Following the murder of George Floyd, I have been witnessing the protests personally and in the news, restrained under a curfew, and speaking to Americans who say they had never experienced such unification of the people since Martin Luther King’s assassination. All these kept reminding me of one film which I believe is relatable and worth watching amidst the events: Spike Lee’s Do the Right Thing.
Police brutality against black people has been an issue for so long that even a film shot over three decades ago is still relatable to this day. The 1989 film takes place in Bedstuy, Brooklyn during hot summer days. Except the sociopolitical issue it raises, the film is memorable for its soundtrack: “Fight the Power.”

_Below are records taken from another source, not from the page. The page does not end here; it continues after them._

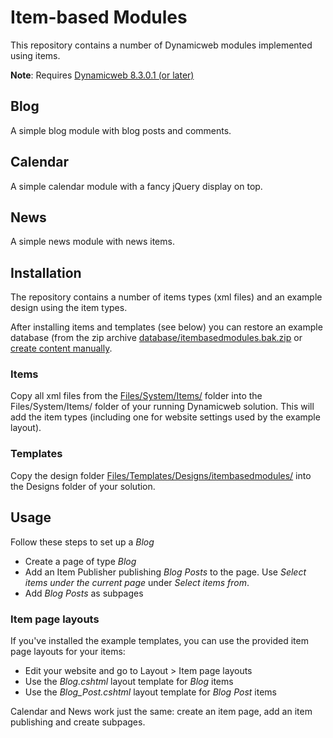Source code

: # Item-based Modules

This repository contains a number of Dynamicweb modules implemented using items.

**Note**: Requires [Dynamicweb 8.3.0.1 (or later)](http://developer.dynamicweb-cms.com/downloads/dynamicweb-8.aspx)

## Blog

A simple blog module with blog posts and comments.

## Calendar

A simple calendar module with a fancy jQuery display on top.

## News

A simple news module with news items.


## Installation

The repository contains a number of items types (xml files) and an
example design using the item types.

After installing items and templates (see below) you can restore an
example database (from the zip archive
[database/itembasedmodules.bak.zip](database/itembasedmodules.bak.zip]) or [create content manually](#usage).


### Items

Copy all xml files from the [Files/System/Items/](Files/System/Items/)
folder into the Files/System/Items/ folder of your running Dynamicweb
solution. This will add the item types (including one for website
settings used by the example layout).


### Templates

Copy the design folder
[Files/Templates/Designs/itembasedmodules/](Files/Templates/Designs/itembasedmodules/) into the
Designs folder of your solution.

## Usage

Follow these steps to set up a _Blog_

* Create a page of type _Blog_
* Add an Item Publisher publishing _Blog Posts_ to the page. Use _Select items under the current page_ under _Select items from_.
* Add _Blog Posts_ as subpages

### Item page layouts

If you've installed the example templates, you can use the provided item page layouts for your items:

* Edit your website and go to Layout > Item page layouts
* Use the _Blog.cshtml_ layout template for _Blog_ items
* Use the _Blog_Post.cshtml_ layout template for _Blog Post_ items

Calendar and News work just the same: create an item page, add an item publishing and create subpages.

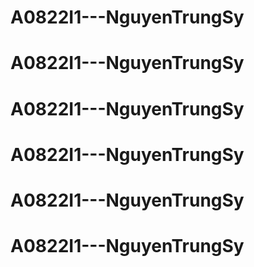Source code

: # A0822I1---NguyenTrungSy
# A0822I1---NguyenTrungSy
# A0822I1---NguyenTrungSy
# A0822I1---NguyenTrungSy
# A0822I1---NguyenTrungSy
# A0822I1---NguyenTrungSy
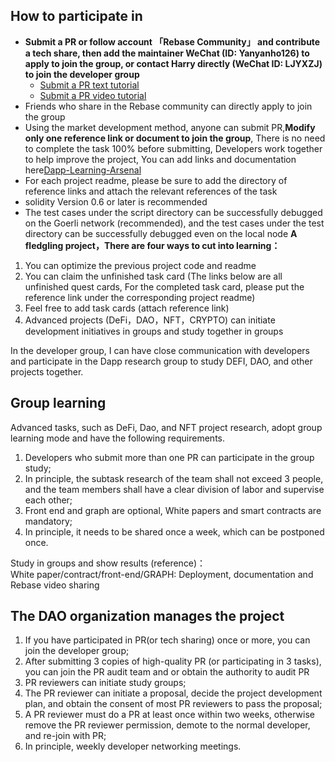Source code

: ## How to participate in
- **Submit a PR or follow account 「Rebase Community」 and contribute a tech share, then add the maintainer WeChat (ID: Yanyanho126) to apply to join the group, or contact Harry directly (WeChat ID: LJYXZJ) to join the developer group**
	- [Submit a PR text tutorial](https://github.com/BNineCoding/Dapp-Learning/blob/main/docs/Create_DApp-Learning_PR_Tutorial-en.md)
	- [Submit a PR video tutorial](https://www.bilibili.com/video/BV1Bq4y1r7dx?spm_id_from=333.999.0.0)
- Friends who share in the Rebase community can directly apply to join the group
- Using the market development method, anyone can submit PR,**Modify only one reference link or document to join the group**, There is no need to complete the task 100% before submitting, Developers work together to help improve the project, You can add links and documentation here[Dapp-Learning-Arsenal](https://github.com/Dapp-Learning-DAO/Dapp-Learning-Arsenal)  
- For each project readme, please be sure to add the directory of reference links and attach the relevant references of the task
- solidity Version 0.6 or later is recommended
- The test cases under the script directory can be successfully debugged on the Goerli network (recommended), and the test cases under the test directory can be successfully debugged even on the local node
**A fledgling project，There are four ways to cut into learning：**

1. You can optimize the previous project code and readme
2. You can claim the unfinished task card (The links below are all unfinished quest cards, For the completed task card, please put the reference link under the corresponding project readme)
3. Feel free to add task cards (attach reference link)
4. Advanced projects (DeFi，DAO，NFT，CRYPTO) can initiate development initiatives in groups and study together in groups

In the developer group, I can have close communication with developers and participate in the Dapp research group to study DEFI, DAO, and other projects together.

## Group learning
  Advanced tasks, such as DeFi, Dao, and NFT project research, adopt group learning mode and have the following requirements.
 1. Developers who submit more than one PR can participate in the group study;
 2. In principle, the subtask research of the team shall not exceed 3 people, and the team members shall have a clear division of labor and supervise each other;
 3. Front end and graph are optional, White papers and smart contracts are mandatory;
 4. In principle, it needs to be shared once a week, which can be postponed once.

 Study in groups and show results (reference)：    
 White paper/contract/front-end/GRAPH: Deployment, documentation and Rebase video sharing


## The DAO organization manages the project
  1. If you have participated in PR(or tech sharing) once or more, you can join the developer group;
  2. After submitting 3 copies of high-quality PR (or participating in 3 tasks), you can join the PR audit team and or obtain the authority to audit PR
  3. PR reviewers can initiate study groups;
  4. The PR reviewer can initiate a proposal, decide the project development plan, and obtain the consent of most PR reviewers to pass the proposal;
  5. A PR reviewer must do a PR at least once within two weeks, otherwise remove the PR reviewer permission, demote to the normal developer, and re-join with PR;
  6. In principle, weekly developer networking meetings.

The film presents a polyphony in the sense that there are multiple characters with multiple points of view and is not easy to discern which perspective is privileged. Racial components are represented through multiple characters so that there isn’t just one experience but there is older, younger, male, female, racist, positive, not so positive, and so forth.
Each character embodies an ideology as they each occupy a particular social racial position. Their psychology is not as important as the ideology they represent. Lee restrains from stereotyping but takes a few defining traits of each of these characters, personifies, extends and puts individualized representations within a large economic fabric. The characters talk out directly to the camera about these experiences. They break the fourth wall and those scenes are not story-based.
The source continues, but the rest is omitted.